*** Begin section ***
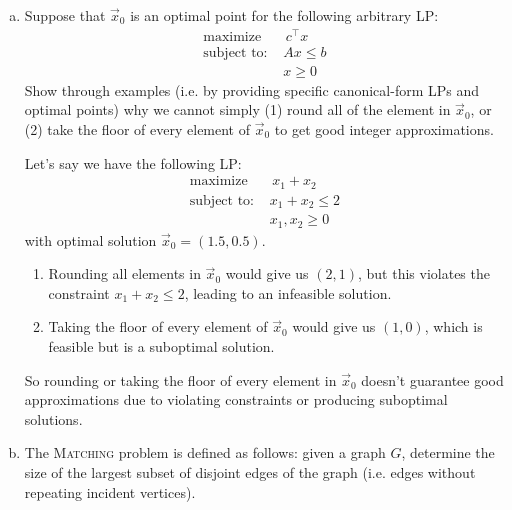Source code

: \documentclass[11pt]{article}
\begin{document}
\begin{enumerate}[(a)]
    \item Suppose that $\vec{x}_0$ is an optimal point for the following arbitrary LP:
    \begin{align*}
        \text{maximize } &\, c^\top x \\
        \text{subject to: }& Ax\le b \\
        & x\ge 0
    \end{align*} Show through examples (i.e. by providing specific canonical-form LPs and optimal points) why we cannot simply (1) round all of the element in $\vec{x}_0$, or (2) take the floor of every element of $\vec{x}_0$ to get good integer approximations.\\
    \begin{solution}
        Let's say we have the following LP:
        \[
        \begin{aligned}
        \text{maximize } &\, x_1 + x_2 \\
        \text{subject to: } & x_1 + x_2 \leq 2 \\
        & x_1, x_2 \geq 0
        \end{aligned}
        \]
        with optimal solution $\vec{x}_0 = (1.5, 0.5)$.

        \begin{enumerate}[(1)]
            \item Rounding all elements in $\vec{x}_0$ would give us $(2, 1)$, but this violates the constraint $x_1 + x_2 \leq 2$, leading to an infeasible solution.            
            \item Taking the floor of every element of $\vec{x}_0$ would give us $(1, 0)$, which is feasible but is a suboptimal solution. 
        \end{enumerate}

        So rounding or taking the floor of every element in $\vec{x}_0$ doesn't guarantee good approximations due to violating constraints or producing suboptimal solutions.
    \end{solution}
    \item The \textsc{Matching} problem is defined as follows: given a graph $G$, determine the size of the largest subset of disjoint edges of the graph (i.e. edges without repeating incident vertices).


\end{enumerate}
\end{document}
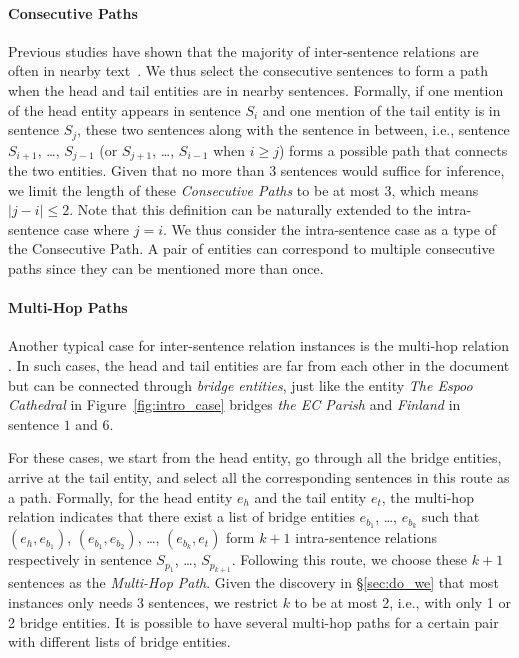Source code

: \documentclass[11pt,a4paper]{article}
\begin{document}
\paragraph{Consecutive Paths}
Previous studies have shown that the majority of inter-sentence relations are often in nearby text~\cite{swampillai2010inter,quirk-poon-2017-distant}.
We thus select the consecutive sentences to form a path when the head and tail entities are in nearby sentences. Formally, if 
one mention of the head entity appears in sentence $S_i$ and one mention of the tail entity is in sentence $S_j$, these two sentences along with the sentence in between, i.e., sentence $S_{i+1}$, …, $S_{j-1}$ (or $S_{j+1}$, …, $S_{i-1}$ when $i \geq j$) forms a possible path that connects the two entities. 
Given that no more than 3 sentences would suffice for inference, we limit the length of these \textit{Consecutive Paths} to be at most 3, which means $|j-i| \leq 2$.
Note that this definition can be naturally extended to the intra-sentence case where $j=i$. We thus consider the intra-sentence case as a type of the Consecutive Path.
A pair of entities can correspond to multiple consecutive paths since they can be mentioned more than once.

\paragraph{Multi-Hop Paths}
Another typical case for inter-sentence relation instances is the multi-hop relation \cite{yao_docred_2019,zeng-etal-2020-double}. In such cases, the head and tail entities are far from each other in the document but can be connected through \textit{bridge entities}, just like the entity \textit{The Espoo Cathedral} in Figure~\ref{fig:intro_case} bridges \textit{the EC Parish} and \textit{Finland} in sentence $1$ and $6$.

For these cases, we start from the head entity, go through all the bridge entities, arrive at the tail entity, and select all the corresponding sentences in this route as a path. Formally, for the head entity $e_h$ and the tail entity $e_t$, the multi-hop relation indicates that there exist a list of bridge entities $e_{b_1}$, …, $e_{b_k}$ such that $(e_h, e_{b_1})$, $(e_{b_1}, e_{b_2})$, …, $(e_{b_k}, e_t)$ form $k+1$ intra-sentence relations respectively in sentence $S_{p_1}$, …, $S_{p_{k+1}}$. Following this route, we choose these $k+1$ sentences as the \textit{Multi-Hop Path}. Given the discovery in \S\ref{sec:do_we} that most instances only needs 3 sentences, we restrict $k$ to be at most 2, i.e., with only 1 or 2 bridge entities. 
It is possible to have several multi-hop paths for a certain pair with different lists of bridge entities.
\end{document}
*** End section ***
*** Begin section ***
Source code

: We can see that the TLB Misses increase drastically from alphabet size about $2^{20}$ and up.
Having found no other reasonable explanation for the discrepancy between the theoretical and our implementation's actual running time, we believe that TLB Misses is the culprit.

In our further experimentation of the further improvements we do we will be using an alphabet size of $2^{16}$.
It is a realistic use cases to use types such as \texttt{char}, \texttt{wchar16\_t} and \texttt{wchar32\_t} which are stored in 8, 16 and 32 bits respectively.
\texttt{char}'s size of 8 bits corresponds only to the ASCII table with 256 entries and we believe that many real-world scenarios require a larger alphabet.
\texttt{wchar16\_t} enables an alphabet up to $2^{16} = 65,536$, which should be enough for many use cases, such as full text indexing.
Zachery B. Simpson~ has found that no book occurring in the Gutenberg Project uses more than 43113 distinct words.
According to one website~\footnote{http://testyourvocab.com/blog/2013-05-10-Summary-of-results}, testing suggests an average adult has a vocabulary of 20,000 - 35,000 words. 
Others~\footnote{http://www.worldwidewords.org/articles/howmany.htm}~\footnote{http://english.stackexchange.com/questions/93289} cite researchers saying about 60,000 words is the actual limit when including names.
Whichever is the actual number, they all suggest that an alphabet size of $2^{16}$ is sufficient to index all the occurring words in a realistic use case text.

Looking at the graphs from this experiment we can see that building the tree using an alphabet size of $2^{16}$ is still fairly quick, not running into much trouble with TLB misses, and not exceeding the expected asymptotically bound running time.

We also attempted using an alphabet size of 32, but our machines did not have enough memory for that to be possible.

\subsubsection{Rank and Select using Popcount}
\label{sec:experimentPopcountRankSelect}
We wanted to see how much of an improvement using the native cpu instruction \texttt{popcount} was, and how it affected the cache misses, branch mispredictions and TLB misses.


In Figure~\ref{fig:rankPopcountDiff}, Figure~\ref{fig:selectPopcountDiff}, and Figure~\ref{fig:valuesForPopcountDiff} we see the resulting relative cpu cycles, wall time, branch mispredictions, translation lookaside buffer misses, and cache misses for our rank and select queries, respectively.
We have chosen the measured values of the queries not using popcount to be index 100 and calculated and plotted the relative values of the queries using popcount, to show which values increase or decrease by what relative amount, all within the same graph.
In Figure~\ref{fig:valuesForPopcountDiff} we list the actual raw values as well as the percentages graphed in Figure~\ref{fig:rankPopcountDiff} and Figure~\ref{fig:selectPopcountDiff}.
*** End section ***
Task directions: The lines above that hold the word "cache" are the ones to copy.

Result of the task:
We wanted to see how much of an improvement using the native cpu instruction \texttt{popcount} was, and how it affected the cache misses, branch mispredictions and TLB misses.
In Figure~\ref{fig:rankPopcountDiff}, Figure~\ref{fig:selectPopcountDiff}, and Figure~\ref{fig:valuesForPopcountDiff} we see the resulting relative cpu cycles, wall time, branch mispredictions, translation lookaside buffer misses, and cache misses for our rank and select queries, respectively.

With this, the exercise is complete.